▸ **YOUR INSTRUCTIONS**
Taking the listing below, restate word for word each line from the line with "The flight control assembly is" to the line with "We plan to offer", ends included, and stop there.

▸ **DATA RECORDS**
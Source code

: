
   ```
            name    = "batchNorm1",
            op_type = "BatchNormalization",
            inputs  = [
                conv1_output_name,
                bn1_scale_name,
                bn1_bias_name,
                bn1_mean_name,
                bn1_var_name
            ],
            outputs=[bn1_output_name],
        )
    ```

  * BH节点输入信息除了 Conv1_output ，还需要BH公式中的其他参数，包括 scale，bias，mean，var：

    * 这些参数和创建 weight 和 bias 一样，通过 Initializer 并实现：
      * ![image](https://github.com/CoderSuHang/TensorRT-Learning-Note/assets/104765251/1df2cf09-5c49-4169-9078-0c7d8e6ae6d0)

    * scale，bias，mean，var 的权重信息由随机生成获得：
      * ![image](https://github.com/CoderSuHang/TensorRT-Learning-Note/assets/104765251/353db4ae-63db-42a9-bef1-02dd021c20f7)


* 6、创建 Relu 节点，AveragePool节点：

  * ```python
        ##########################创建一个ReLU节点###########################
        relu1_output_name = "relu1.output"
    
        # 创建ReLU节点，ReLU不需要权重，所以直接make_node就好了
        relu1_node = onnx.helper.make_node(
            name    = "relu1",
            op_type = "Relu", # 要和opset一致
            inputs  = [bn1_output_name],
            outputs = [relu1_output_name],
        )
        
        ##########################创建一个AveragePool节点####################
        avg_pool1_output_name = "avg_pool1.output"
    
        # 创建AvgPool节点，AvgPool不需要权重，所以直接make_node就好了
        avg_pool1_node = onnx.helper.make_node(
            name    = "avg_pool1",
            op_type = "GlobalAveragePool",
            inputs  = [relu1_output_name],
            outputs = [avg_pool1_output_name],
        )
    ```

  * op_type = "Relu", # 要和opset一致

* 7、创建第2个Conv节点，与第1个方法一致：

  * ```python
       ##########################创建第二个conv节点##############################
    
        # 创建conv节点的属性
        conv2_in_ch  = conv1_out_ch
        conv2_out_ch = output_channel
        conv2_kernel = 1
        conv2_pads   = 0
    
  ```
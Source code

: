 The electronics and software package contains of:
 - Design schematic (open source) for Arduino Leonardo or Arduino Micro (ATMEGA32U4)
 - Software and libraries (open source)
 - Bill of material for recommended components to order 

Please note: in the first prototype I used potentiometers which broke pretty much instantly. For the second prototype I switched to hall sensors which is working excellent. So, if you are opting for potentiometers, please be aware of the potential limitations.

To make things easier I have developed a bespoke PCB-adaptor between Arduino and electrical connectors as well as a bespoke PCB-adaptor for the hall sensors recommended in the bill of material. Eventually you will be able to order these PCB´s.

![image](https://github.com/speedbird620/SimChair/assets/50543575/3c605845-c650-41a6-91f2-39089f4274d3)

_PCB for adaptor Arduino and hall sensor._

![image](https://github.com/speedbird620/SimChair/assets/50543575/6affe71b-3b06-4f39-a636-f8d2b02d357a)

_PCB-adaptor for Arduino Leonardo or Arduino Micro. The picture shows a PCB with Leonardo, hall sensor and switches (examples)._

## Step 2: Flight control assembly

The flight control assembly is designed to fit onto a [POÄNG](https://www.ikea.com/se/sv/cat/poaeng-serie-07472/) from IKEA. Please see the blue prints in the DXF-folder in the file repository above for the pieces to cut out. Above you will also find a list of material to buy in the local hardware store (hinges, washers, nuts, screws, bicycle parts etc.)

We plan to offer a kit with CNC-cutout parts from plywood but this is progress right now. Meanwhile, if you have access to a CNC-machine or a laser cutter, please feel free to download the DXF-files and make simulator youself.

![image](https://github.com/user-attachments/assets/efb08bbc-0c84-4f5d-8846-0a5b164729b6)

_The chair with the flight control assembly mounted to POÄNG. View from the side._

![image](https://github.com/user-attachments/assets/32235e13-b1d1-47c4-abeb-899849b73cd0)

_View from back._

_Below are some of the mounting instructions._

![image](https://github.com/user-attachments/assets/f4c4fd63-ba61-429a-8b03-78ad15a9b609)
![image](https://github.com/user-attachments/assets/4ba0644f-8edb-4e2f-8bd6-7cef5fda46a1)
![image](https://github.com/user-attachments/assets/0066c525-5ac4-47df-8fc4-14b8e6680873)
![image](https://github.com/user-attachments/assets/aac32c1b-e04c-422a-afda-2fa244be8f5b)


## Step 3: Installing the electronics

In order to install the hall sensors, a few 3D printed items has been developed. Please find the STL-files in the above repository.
...
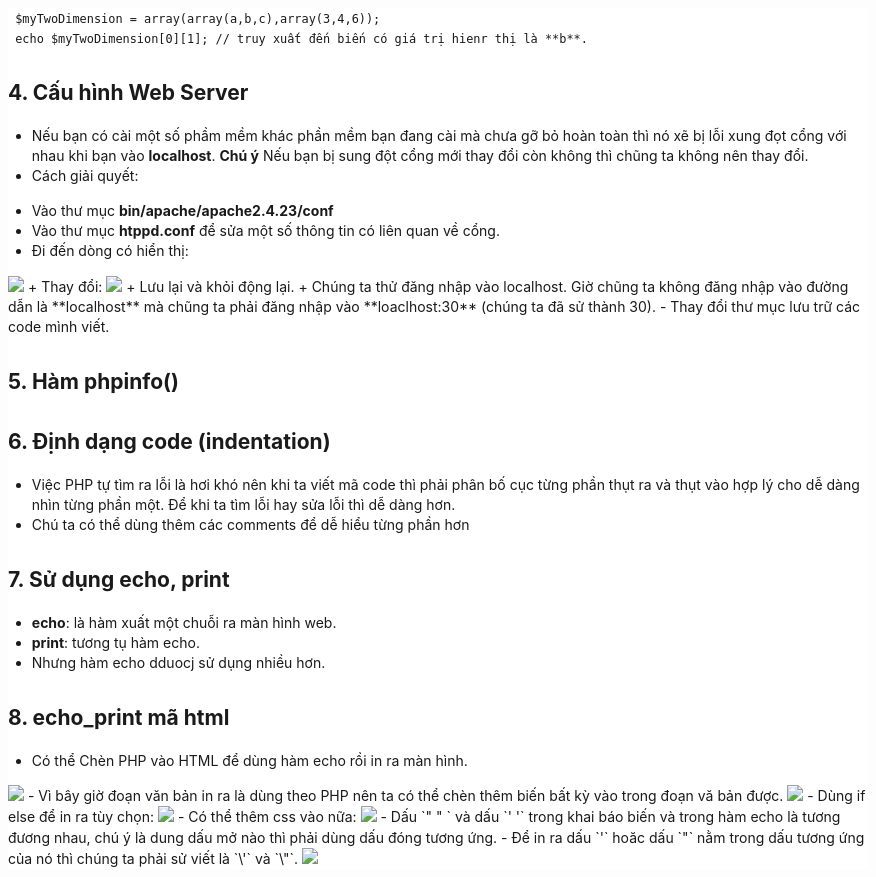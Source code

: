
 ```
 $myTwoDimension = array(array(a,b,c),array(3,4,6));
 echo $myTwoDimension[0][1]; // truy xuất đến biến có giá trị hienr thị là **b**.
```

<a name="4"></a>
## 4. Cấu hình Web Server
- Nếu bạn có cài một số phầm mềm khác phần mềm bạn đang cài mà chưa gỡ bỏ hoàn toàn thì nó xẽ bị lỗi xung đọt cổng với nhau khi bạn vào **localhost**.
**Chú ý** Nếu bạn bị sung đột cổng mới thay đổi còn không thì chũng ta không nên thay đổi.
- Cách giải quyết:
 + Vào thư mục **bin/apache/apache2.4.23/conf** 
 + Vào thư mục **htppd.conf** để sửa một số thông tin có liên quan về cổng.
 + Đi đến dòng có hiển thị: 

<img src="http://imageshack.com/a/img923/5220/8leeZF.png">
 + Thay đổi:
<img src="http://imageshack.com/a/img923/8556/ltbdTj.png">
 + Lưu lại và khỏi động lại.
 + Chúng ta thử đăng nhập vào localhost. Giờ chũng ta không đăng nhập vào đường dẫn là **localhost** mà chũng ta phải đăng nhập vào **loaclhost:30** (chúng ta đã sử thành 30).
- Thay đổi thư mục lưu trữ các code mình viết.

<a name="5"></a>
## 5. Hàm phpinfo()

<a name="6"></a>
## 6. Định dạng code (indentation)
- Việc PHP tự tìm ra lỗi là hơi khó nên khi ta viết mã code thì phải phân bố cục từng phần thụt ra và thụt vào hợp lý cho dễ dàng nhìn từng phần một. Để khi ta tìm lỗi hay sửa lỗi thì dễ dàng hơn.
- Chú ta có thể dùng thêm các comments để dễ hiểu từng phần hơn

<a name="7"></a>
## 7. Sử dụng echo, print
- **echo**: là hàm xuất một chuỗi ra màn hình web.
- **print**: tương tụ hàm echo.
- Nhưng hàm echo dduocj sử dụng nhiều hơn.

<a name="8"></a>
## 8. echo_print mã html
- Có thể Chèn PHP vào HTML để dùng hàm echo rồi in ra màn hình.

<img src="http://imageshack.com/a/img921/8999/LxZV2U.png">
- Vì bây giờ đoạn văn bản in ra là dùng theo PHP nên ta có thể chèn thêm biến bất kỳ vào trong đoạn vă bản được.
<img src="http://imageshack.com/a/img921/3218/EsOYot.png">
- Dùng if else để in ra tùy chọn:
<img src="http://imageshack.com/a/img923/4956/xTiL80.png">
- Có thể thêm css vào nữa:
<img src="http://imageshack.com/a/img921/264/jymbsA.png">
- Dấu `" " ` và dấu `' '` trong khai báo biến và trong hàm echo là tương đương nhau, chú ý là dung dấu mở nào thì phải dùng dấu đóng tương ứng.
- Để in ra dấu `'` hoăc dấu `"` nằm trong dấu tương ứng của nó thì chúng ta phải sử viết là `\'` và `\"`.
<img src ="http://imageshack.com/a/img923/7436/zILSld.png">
==
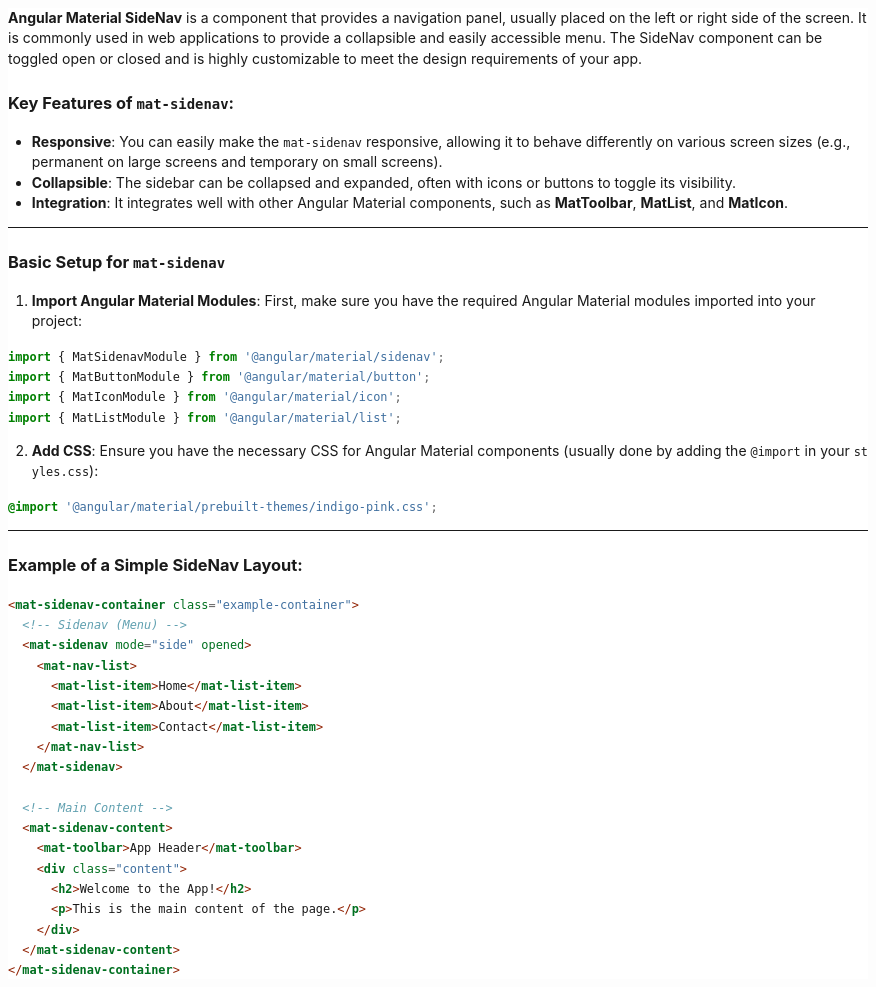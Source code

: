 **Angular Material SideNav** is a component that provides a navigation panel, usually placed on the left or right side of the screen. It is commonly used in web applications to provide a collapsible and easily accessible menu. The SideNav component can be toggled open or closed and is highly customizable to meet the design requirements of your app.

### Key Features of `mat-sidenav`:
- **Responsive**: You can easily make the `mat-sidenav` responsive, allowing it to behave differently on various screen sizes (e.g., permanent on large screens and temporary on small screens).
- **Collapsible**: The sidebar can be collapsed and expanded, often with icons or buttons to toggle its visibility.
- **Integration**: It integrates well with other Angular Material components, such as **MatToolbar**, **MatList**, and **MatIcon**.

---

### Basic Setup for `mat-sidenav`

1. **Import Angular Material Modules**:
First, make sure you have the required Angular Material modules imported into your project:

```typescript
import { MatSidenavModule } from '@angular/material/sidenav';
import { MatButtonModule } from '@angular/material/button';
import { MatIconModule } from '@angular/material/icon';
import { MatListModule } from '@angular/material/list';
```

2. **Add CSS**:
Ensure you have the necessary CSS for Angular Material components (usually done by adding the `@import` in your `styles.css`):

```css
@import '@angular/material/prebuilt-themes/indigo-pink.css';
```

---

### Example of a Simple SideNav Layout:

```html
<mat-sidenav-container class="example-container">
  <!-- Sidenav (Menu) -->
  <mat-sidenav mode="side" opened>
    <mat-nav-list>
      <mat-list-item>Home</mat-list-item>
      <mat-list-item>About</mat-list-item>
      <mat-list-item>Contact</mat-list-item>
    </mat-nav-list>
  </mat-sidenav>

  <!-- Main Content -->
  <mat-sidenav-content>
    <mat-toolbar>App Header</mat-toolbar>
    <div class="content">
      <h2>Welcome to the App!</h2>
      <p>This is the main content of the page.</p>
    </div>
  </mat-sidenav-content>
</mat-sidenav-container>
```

▸ **WRITTEN SOLUTION**
The flight control assembly is designed to fit onto a [POÄNG](https://www.ikea.com/se/sv/cat/poaeng-serie-07472/) from IKEA. Please see the blue prints in the DXF-folder in the file repository above for the pieces to cut out. Above you will also find a list of material to buy in the local hardware store (hinges, washers, nuts, screws, bicycle parts etc.)

We plan to offer a kit with CNC-cutout parts from plywood but this is progress right now. Meanwhile, if you have access to a CNC-machine or a laser cutter, please feel free to download the DXF-files and make simulator youself.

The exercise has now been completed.